** The task **
There is material below. Print exactly the lines starting at the line with "- **ESLint**: Configured" and ending at the line with "### Note on Code Structure", ends included, and no others.

** Data under study **
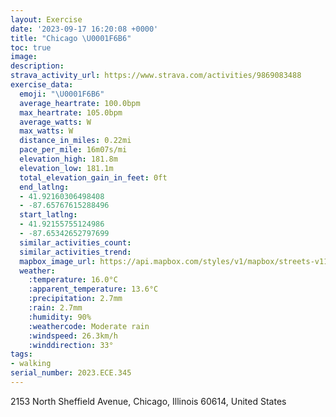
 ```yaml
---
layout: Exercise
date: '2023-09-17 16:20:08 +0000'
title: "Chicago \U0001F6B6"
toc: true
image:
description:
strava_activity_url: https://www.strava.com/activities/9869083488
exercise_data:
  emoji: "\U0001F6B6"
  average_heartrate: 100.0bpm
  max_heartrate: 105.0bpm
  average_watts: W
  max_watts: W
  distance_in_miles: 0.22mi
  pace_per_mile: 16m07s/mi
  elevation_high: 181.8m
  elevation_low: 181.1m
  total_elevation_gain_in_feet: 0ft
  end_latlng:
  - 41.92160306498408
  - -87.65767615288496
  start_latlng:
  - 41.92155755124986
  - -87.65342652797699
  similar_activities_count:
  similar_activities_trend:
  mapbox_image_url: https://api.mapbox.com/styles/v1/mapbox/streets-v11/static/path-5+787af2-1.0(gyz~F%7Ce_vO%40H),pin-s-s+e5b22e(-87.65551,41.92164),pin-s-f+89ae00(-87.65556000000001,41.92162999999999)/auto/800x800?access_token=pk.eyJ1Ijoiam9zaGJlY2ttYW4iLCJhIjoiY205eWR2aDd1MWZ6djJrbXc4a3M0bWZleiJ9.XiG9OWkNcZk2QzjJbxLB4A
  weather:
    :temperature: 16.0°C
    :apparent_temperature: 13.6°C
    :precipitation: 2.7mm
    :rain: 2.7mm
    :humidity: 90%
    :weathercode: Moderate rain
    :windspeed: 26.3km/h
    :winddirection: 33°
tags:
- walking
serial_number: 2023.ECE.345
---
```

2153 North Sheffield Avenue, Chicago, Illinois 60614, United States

* * *

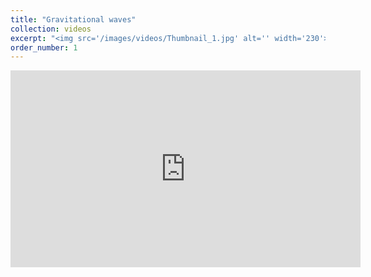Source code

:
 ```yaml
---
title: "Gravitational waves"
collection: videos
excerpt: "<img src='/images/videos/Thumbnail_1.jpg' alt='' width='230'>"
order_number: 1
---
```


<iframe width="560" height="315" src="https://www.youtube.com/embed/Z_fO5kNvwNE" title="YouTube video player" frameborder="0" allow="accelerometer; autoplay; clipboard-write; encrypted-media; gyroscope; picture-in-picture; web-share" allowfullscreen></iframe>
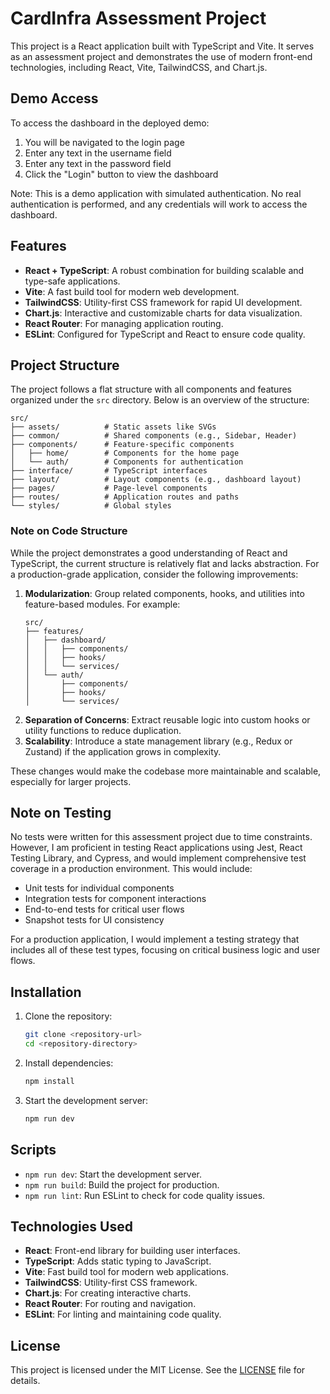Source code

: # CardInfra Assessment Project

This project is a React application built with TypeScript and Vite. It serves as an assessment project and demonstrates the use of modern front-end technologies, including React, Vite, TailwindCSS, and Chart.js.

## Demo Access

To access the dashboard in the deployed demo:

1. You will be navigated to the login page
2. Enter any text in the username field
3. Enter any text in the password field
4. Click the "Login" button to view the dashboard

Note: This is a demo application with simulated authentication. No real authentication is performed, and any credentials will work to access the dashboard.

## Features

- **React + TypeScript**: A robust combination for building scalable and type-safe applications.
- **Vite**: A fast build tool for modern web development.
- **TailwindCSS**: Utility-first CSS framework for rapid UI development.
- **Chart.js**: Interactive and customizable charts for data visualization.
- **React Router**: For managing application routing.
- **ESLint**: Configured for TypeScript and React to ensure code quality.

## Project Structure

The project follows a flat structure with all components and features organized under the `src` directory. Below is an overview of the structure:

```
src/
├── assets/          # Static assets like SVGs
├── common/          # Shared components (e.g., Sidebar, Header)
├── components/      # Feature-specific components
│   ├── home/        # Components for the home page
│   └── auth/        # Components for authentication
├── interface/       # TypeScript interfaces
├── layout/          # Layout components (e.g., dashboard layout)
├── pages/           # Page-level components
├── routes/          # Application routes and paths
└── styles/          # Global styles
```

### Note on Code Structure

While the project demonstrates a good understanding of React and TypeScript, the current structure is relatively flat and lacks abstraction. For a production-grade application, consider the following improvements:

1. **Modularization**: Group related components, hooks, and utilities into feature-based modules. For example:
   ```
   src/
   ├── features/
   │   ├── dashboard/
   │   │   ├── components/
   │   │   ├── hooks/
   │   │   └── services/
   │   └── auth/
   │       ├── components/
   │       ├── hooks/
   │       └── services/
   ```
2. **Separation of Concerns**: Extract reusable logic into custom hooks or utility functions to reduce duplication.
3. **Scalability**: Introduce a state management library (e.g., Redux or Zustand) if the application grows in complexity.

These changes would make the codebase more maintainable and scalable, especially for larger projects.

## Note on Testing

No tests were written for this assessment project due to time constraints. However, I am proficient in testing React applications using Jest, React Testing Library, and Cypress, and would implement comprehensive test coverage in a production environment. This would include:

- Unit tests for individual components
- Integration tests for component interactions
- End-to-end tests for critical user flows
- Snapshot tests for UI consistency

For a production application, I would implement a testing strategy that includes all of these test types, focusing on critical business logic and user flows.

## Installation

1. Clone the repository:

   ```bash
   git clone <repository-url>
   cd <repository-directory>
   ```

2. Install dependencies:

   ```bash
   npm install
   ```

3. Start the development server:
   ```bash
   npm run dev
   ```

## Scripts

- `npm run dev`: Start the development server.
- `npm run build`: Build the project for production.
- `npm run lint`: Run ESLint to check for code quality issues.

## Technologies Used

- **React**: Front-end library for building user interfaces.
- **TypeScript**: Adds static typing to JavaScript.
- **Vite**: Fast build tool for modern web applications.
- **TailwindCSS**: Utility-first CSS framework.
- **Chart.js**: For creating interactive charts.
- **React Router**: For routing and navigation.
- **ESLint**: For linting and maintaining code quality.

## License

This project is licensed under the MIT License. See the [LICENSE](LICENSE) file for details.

** Written solution **
- **ESLint**: Configured for TypeScript and React to ensure code quality.

## Project Structure

The project follows a flat structure with all components and features organized under the `src` directory. Below is an overview of the structure:

```
src/
├── assets/          # Static assets like SVGs
├── common/          # Shared components (e.g., Sidebar, Header)
├── components/      # Feature-specific components
│   ├── home/        # Components for the home page
│   └── auth/        # Components for authentication
├── interface/       # TypeScript interfaces
├── layout/          # Layout components (e.g., dashboard layout)
├── pages/           # Page-level components
├── routes/          # Application routes and paths
└── styles/          # Global styles
```

### Note on Code Structure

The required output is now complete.